* **Task directions**:
Copy the entries that appear below in full, leaving out any picture among them.

[Stored items]
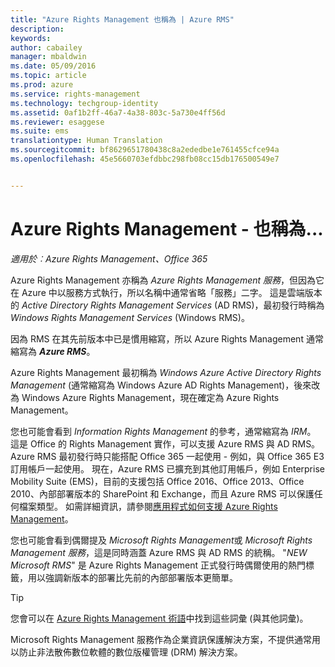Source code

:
 ```yaml
---
title: "Azure Rights Management 也稱為 | Azure RMS"
description: 
keywords: 
author: cabailey
manager: mbaldwin
ms.date: 05/09/2016
ms.topic: article
ms.prod: azure
ms.service: rights-management
ms.technology: techgroup-identity
ms.assetid: 0af1b2ff-46a7-4a38-803c-5a730e4ff56d
ms.reviewer: esaggese
ms.suite: ems
translationtype: Human Translation
ms.sourcegitcommit: bf8629651780438c8a2ededbe1e761455cfce94a
ms.openlocfilehash: 45e5660703efdbbc298fb08cc15db176500549e7


---
```



# Azure Rights Management - 也稱為...

*適用於︰Azure Rights Management、Office 365*


Azure Rights Management 亦稱為 *Azure Rights Management 服務*，但因為它在 Azure 中以服務方式執行，所以名稱中通常省略「服務」二字。 這是雲端版本的 *Active Directory Rights Management Services* (AD RMS)，最初發行時稱為 *Windows Rights Management Services* (Windows RMS)。

因為 RMS 在其先前版本中已是慣用縮寫，所以 Azure Rights Management 通常縮寫為 ***Azure RMS***。

Azure Rights Management 最初稱為 *Windows Azure Active Directory Rights Management* (通常縮寫為 Windows Azure AD Rights Management)，後來改為 Windows Azure Rights Management，現在確定為 Azure Rights Management。

您也可能會看到 *Information Rights Management* 的參考，通常縮寫為 *IRM*。 這是 Office 的 Rights Management 實作，可以支援 Azure RMS 與 AD RMS。  Azure RMS 最初發行時只能搭配 Office 365 一起使用 - 例如，與 Office 365 E3 訂用帳戶一起使用。 現在，Azure RMS 已擴充到其他訂用帳戶，例如 Enterprise Mobility Suite (EMS)，目前的支援包括 Office 2016、Office 2013、Office 2010、內部部署版本的 SharePoint 和 Exchange，而且 Azure RMS 可以保護任何檔案類型。 如需詳細資訊，請參閱[應用程式如何支援 Azure Rights Management](applications-support.md)。

您也可能會看到偶爾提及 *Microsoft Rights Management*或 *Microsoft Rights Management 服務*，這是同時涵蓋 Azure RMS 與 AD RMS 的統稱。  "*NEW Microsoft RMS*" 是 Azure Rights Management 正式發行時偶爾使用的熱門標籤，用以強調新版本的部署比先前的內部部署版本更簡單。

> [!TIP]
> 您會可以在 [Azure Rights Management 術語](../get-started/terminology.md)中找到這些詞彙 (與其他詞彙)。

Microsoft Rights Management 服務作為企業資訊保護解決方案，不提供通常用以防止非法散佈數位軟體的數位版權管理 (DRM) 解決方案。 




<!--HONumber=Jun16_HO4-->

* **Solution for this exercise**:
Source code

:
 ```yaml
---
title: "Azure Rights Management 也稱為 | Azure RMS"
description: 
keywords: 
author: cabailey
manager: mbaldwin
ms.date: 05/09/2016
ms.topic: article
ms.prod: azure
ms.service: rights-management
ms.technology: techgroup-identity
ms.assetid: 0af1b2ff-46a7-4a38-803c-5a730e4ff56d
ms.reviewer: esaggese
ms.suite: ems
translationtype: Human Translation
ms.sourcegitcommit: bf8629651780438c8a2ededbe1e761455cfce94a
ms.openlocfilehash: 45e5660703efdbbc298fb08cc15db176500549e7


---
```



# Azure Rights Management - 也稱為...

*適用於︰Azure Rights Management、Office 365*


Azure Rights Management 亦稱為 *Azure Rights Management 服務*，但因為它在 Azure 中以服務方式執行，所以名稱中通常省略「服務」二字。 這是雲端版本的 *Active Directory Rights Management Services* (AD RMS)，最初發行時稱為 *Windows Rights Management Services* (Windows RMS)。

因為 RMS 在其先前版本中已是慣用縮寫，所以 Azure Rights Management 通常縮寫為 ***Azure RMS***。

Azure Rights Management 最初稱為 *Windows Azure Active Directory Rights Management* (通常縮寫為 Windows Azure AD Rights Management)，後來改為 Windows Azure Rights Management，現在確定為 Azure Rights Management。

您也可能會看到 *Information Rights Management* 的參考，通常縮寫為 *IRM*。 這是 Office 的 Rights Management 實作，可以支援 Azure RMS 與 AD RMS。  Azure RMS 最初發行時只能搭配 Office 365 一起使用 - 例如，與 Office 365 E3 訂用帳戶一起使用。 現在，Azure RMS 已擴充到其他訂用帳戶，例如 Enterprise Mobility Suite (EMS)，目前的支援包括 Office 2016、Office 2013、Office 2010、內部部署版本的 SharePoint 和 Exchange，而且 Azure RMS 可以保護任何檔案類型。 如需詳細資訊，請參閱[應用程式如何支援 Azure Rights Management](applications-support.md)。

您也可能會看到偶爾提及 *Microsoft Rights Management*或 *Microsoft Rights Management 服務*，這是同時涵蓋 Azure RMS 與 AD RMS 的統稱。  "*NEW Microsoft RMS*" 是 Azure Rights Management 正式發行時偶爾使用的熱門標籤，用以強調新版本的部署比先前的內部部署版本更簡單。

> [!TIP]
> 您會可以在 [Azure Rights Management 術語](../get-started/terminology.md)中找到這些詞彙 (與其他詞彙)。

Microsoft Rights Management 服務作為企業資訊保護解決方案，不提供通常用以防止非法散佈數位軟體的數位版權管理 (DRM) 解決方案。 




<!--HONumber=Jun16_HO4-->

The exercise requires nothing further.